That’s what the conservative Spanish newspaper El Mundo reported over the weekend after Mr. Clinton spoke at the European University of Madrid, a report echoed with glee by critics of Spain’s green jobs policies (“What’s ‘ouch’ in Espanol?”).
Pity for them that the former president said exactly the opposite. From his speech transcript (ellipses in the original):
Lot of controversy in Spain now. You’ve become, you
know, one of the three leading countries in the world in virtually
every clean energy category, second behind Germany in the production
and the deployment of solar energy… thanks to solar thermal as well as
photovoltaics, third behind the United States and Germany in the
perce.. in the sheer volume of wind energy generated and now you’ve got
a study that says that your commitment to clean energy, I saw it in the
press today, has cost you twice as many jobs as it gained you.
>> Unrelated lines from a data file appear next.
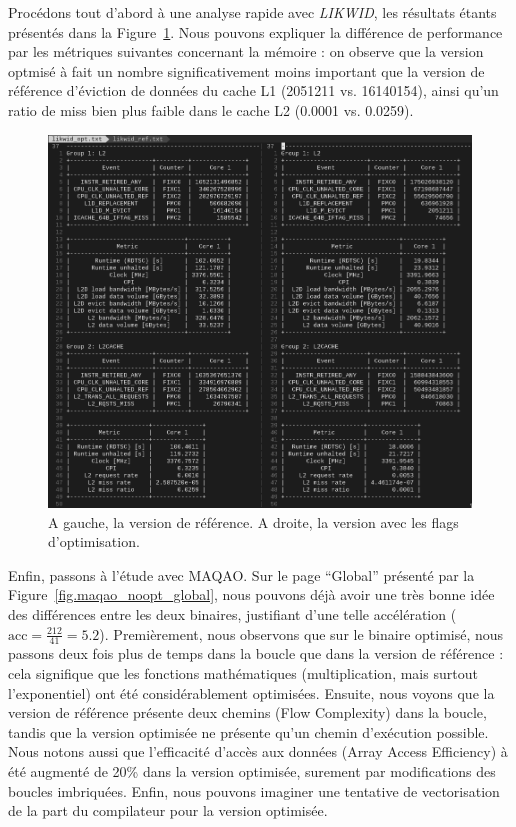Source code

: \documentclass[12pt,a4paper]{article}
\begin{document}
Procédons tout d'abord à une analyse rapide avec \textit{LIKWID}, les résultats
étants présentés dans la Figure~\ref{fig.likwid_noopt}. Nous pouvons expliquer
la différence de performance par les métriques suivantes concernant la mémoire :
on observe que la version optmisé à fait un nombre significativement moins
important que la version de référence d'éviction de données du cache L1 (2051211
vs. 16140154), ainsi qu'un ratio de miss bien plus faible dans le cache L2
(0.0001 vs. 0.0259).

\begin{figure}[h]
    \centering
    \includegraphics[scale=0.45]{./figures/L1/likwid_noopt.png}
    \caption{A gauche, la version de référence. A droite, la version avec les
    flags d'optimisation.}
    \label{fig.likwid_noopt}
\end{figure}

Enfin, passons à l'étude avec MAQAO. Sur le page \enquote{Global} présenté par
la Figure~\ref{fig.maqao_noopt_global}, nous pouvons déjà avoir une très bonne
idée des différences entre les deux binaires, justifiant d'une telle
accélération ($\text{acc} = \frac{212}{41} = 5.2$). Premièrement, nous observons
que sur le binaire optimisé, nous passons deux fois plus de temps dans la boucle
que dans la version de référence : cela signifique que les fonctions
mathématiques (multiplication, mais surtout l'exponentiel) ont été
considérablement optimisées. Ensuite, nous voyons que la version de référence
présente deux chemins (Flow Complexity) dans la boucle, tandis que la version
optimisée ne présente qu'un chemin d'exécution possible. Nous notons aussi que
l'efficacité d'accès aux données (Array Access Efficiency) à été augmenté de
20\% dans la version optimisée, surement par modifications des boucles
imbriquées. Enfin, nous pouvons imaginer une tentative de vectorisation de la
part du compilateur pour la version optimisée.
\end{document}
I don’t
agree with that by the way, and I can… I’ll, anybody wants to know why,
I’ll tell you why I don’t agree with it. But the point is, you have to
ask yourselves…. you young people…. if you want to avoid global
warming, and you want Spain and Europe and the world to continue to
grow, knowing that it’s expensive to change the way you produce and
consume energy, well what are you going to do about that? Because these
three problems could wreck your future.
Actually, having heard what some other academics and energy types have to say, we’d like to take the former president up on his offer: Why doesn’t he agree with the green-jobs study that says renewable-energy subsidies have destroyed twice as many jobs as they’ve created?